The Algerian Women in Science group is a new organisation, founded in 2020, committed to training Algerian women to be scientific leaders and supporting their careers.
TIR spoke to Anissa Belfetmi, Sabrina Absalon, and Sarah Helal, three of ALWIS‘ leadership team, to discuss their goals for the organisation and how they plan to help other Algerian women in science, technology, engineering, mathematics, and medicine (STEMM).
Reinterpretation of “L’Algerienne” by Henri Matisse
Can you tell us a bit about yourselves?
Anissa Belfetmi: I was born and raised in Algeria, where I lived until completing my Bachelor’s degree in Biochemistry. Afterwards, I moved to France for my Master’s and PhD, and then to the USA for my postdoc at Harvard Medical School in the field of Structural Biology, where I am still based.
Sabrina Absalon: I was born and raised in France. I am a first-generation college student, and the daughter of an Algerian immigrant father. I graduated from the University Pierre and Marie Curie in Paris, then completed two postdoc positions in Boston, USA. In October 2019, I became an assistant professor in the Department of Pharmacology and Toxicology, at the Indiana University School of Medicine in Indianapolis, USA. My lab studies the nuclear biology of the malaria parasite, Plasmodium falciparum.
Sarah Helal: Born and raised in Algeria, I am a biology graduate with a Master’s degree in Immunology. I currently work as a Research Assistant in a pharmaceutical company, BEKER Laboratories, in Algiers.
What was the catalyst for setting up ALWIS?
Sabrina: The catalyst was Anissa, who as an Algerian woman in STEMM lacked mentoring on her scientific journey in Algeria and abroad. This situation is the same for a lot of my Algerian STEMM peers, and a lot of potential and talent gets lost every year. The American Association for Women in STEMM, was a big help to Anissa and she thought Algerian women should have a similar organisation. A second catalyst was the COVID19 pandemic. Anissa noticed how people had to adapt to working remotely and saw the opportunity to create an online mentoring program for Algerian women in STEMM. She and I launched ALWIS in April 2020.

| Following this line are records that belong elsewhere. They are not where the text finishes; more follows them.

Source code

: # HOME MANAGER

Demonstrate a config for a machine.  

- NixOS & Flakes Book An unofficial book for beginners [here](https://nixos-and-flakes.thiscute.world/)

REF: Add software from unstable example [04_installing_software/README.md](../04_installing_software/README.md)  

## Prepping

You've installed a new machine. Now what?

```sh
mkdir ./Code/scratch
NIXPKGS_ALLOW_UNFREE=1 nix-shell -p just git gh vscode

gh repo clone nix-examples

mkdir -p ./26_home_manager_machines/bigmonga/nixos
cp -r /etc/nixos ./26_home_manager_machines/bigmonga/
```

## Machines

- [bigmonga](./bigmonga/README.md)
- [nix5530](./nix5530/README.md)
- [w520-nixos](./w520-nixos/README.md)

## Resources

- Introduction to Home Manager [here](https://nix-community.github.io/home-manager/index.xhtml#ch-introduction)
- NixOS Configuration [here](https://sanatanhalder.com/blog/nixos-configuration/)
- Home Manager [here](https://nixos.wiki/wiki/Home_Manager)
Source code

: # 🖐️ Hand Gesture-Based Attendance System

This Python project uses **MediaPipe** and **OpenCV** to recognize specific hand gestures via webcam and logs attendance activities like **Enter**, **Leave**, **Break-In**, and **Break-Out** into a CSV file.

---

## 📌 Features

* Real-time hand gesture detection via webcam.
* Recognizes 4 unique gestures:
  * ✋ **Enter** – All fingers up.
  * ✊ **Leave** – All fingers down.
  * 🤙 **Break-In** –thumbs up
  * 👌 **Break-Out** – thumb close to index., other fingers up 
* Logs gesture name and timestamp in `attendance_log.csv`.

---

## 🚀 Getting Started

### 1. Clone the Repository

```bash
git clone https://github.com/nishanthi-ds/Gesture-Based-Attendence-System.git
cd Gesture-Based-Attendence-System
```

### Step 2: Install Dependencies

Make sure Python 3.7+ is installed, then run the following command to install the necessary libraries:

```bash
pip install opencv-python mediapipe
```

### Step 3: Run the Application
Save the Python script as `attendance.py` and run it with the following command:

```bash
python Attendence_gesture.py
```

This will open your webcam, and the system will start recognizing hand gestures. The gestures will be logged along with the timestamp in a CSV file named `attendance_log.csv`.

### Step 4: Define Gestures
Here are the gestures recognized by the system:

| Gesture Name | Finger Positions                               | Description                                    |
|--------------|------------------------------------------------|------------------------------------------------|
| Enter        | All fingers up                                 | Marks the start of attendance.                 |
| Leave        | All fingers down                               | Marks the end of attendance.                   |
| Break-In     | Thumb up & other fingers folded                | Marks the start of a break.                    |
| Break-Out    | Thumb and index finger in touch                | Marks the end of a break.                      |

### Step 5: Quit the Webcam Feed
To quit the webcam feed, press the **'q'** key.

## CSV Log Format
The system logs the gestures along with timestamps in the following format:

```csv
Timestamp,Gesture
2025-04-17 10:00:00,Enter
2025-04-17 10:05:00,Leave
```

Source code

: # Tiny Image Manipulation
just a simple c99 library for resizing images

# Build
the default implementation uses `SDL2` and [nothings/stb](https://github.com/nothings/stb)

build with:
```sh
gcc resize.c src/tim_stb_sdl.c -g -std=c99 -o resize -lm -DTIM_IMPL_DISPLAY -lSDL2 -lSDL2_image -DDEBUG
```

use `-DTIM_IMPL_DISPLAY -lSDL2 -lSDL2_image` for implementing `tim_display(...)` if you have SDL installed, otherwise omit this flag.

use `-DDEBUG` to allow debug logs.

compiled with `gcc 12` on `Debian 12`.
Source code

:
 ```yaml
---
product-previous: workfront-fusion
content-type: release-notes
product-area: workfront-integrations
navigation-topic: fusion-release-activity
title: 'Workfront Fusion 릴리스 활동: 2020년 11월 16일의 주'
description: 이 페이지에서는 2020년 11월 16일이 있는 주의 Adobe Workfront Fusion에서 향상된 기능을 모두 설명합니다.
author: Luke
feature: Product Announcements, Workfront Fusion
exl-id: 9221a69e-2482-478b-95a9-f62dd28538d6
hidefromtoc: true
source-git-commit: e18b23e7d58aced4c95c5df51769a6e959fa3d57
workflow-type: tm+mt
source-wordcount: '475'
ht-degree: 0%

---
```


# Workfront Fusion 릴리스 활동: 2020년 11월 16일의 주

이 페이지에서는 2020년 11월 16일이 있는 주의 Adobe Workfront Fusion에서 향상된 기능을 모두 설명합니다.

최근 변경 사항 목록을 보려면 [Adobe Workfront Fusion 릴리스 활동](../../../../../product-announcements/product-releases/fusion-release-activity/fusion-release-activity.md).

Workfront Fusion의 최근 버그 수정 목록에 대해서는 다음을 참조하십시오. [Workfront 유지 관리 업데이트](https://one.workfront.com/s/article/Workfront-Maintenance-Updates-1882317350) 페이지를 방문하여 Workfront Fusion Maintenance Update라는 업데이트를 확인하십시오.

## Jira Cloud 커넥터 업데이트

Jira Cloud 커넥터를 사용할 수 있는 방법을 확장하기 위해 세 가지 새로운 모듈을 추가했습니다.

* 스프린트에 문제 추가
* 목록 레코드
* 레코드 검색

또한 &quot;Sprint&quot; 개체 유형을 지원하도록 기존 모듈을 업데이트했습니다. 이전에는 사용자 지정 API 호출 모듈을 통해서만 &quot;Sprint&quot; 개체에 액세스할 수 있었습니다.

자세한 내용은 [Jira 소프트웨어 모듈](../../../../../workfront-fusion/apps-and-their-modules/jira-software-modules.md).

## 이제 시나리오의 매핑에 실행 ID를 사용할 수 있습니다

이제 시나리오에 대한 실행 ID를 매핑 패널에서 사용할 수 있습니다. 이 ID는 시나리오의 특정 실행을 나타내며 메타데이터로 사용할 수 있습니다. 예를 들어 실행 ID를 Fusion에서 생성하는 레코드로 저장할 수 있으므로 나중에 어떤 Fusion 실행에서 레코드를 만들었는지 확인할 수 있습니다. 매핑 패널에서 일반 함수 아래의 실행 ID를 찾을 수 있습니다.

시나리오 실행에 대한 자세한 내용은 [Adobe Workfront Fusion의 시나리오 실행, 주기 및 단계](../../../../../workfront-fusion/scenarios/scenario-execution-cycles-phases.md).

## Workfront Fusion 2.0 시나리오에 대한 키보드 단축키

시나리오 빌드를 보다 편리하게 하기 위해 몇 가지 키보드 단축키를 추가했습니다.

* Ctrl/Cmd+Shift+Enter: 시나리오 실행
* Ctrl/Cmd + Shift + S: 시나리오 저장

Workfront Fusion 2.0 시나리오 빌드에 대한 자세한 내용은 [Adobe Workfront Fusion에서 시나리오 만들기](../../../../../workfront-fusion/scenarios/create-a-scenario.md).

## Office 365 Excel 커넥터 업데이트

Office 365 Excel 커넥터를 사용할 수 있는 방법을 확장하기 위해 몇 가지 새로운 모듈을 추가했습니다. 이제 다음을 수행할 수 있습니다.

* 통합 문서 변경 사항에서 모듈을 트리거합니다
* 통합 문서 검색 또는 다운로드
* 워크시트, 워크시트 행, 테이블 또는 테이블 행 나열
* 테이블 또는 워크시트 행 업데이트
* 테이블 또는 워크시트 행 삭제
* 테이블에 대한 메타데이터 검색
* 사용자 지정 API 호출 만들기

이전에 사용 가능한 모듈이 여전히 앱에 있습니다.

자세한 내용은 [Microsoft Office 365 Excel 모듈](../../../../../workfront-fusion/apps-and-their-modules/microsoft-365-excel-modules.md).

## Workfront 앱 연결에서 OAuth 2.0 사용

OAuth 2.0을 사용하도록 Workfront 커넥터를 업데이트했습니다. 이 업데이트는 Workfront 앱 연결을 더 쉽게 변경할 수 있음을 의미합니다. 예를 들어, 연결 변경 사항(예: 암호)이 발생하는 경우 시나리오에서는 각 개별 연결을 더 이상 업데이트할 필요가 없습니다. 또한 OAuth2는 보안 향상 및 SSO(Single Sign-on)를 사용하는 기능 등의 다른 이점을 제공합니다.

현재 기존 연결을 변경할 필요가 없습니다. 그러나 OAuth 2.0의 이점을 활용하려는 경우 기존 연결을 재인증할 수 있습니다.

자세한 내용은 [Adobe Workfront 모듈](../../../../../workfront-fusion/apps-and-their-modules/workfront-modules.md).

Reinterpretation of “Femme au Paon et a la coupe de fruits” by Bahia Mahieddine
What are your goals for ALWIS?
Sabrina: At ALWIS, we aim to accelerate and promote the success of our fellow Algerian women scientists through an online mentoring program. Being virtual allows us to reach Algerian women regardless of their geographical location and to engage in intellectual discussions within a safe environment. Since July 2020 we have offered an online mentoring program in various formats (one-to-one mentoring sessions, workshops, or discussion panels with guest speakers). We continue to build a diverse and inclusive environment for Algerian women by giving them a safe platform to express their challenges and dreams.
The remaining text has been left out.